Il rejette en arrière ses cheveux qui tombent devant son visage, et se lève, comme s'il se secouait. L'épingle qui fixe son écharpe saute, et le bras tombe : il se mord les lèvres. Tandis que je cherche l'épingle à terre, il dit, lentement :
Il faut faire attention : quand mon action se retire de moi, quand je commence à m'en séparer, c'est aussi du sang qui s'en va... Autrefois, quand je ne faisais rien, je me demandais parfois ce que valait ma vie. Maintenant, je sais qu'elle vaut plus que... Il n'achève pas ; je relève la tête en lui tendant l'épingle : la fin de la phrase, c'est un sourire tendu où il y a de l'orgueil - et une sorte de rancune... Dès que nos regards se rencontrent, il reprend, comme s'il était rappelé à la réalité : Où en étais-je ?.. »
Je cherche, moi aussi :
- Tu me disais que tu pensais souvent à ta vie, de nouveau.
- Ah ! oui. Voici...
Il s'arrête, ne trouvant pas la phrase qu'il cherche.

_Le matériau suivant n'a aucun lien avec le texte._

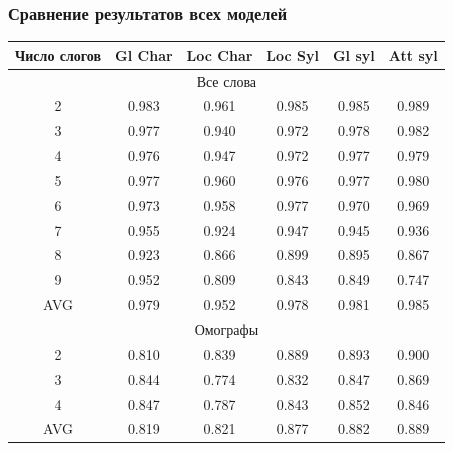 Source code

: \documentclass[russian]{beamer}
\begin{document}
\begin{frame}
\frametitle{Сравнение результатов всех моделей}
\begin{table}[H]	
	\begin{small}
		\begin{center}
			\begin{tabular}{|c|c|c|c| c| c |}
				\hline
				Число слогов & Gl Char & Loc Char & Loc Syl & Gl syl & Att syl \\ \hline
							\multicolumn{6}{|c|}{Все слова}                          \\ \hline
				
				2       &       0.983       &      0.961       &      0.985      & 0.985             & 0.989              \\ \hline
				3       &       0.977       &      0.940       &      0.972      & 0.978             & 0.982              \\ \hline
				4       &       0.976       &      0.947       &      0.972      & 0.977             & 0.979              \\ \hline
				5       &       0.977       &      0.960       &      0.976      & 0.977             & 0.980              \\ \hline
				6       &       0.973       &      0.958       &      0.977      & 0.970             & 0.969              \\ \hline
				7       &       0.955       &      0.924       &      0.947      & 0.945             & 0.936              \\ \hline
				8       &       0.923       &      0.866       &      0.899      & 0.895             & 0.867              \\ \hline
				9       &       0.952       &      0.809       &      0.843      & 0.849             & 0.747              \\ \hline
				AVG    &       0.979       &      0.952       &      0.978      & 0.981             & 0.985              \\ \hline
							\multicolumn{6}{|c|}{Омографы}                          \\ \hline
				
				2       &       0.810       &      0.839       &      0.889      & 0.893             & 0.900              \\ \hline
				3       &       0.844       &      0.774       &      0.832      & 0.847             & 0.869              \\ \hline
				4       &       0.847       &      0.787       &      0.843      & 0.852             & 0.846              \\ \hline
				AVG    &       0.819       &      0.821       &      0.877      & 0.882             & 0.889              \\ \hline
			\end{tabular}
		\end{center}
	\end{small}
\end{table}	

\end{frame}
\end{document}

- Il est toujours difficile de parler de ces choses-là. Voyons... Lorsque je donnais de l'argent aux sages-femmes, tu penses bien que je ne me faisais pas d'illusions sur la valeur de la « cause », et pourtant je savais que le risque était grand : j'ai continué malgré les avertissements. Bien. Lorsque j'ai perdu ma fortune je me suis presque laissé aller au mécanisme qui me dépouillait : et ma ruine n'a pas peu contribué à me conduire ici. Mon action me rend aboulique à l'égard de tout ce qui n'est pas elle, à commencer par ses résultats. Si je me suis lié si facilement à la Révolution, c'est que ses résultats sont lointains et toujours en changement. Au fond, je suis un joueur. Comme tous les joueurs, je ne pense qu'à mon jeu, avec entêtement et avec force. Je joue aujourd'hui une partie plus grande qu'autrefois, et j'ai appris a jouer : mais c'est toujours le même jeu. Et je le connais bien ; il y a dans ma vie un certain rythme, une fatalité personnelle, si tu veux, à quoi je n'échappe pas. Je m'attache à tout ce qui lui donne de la force... (J'ai appris aussi qu'une vie ne vaut rien, mais que rien ne vaut une vie...). Depuis quelques jours, j'ai l'impression que j'oublie peut-être ce qui est capital, qu'autre chose se prépare... Je prévoyais aussi procès et ruine, mais comme ça, dans le vague... Enfin, quoi ! si nous devons abattre Hongkong, j'aimerais...
Mais il s'arrête, se redresse d'un coup avec une grimace, murmure : « Allons ! tout ça... » et se fait apporter les dépêches.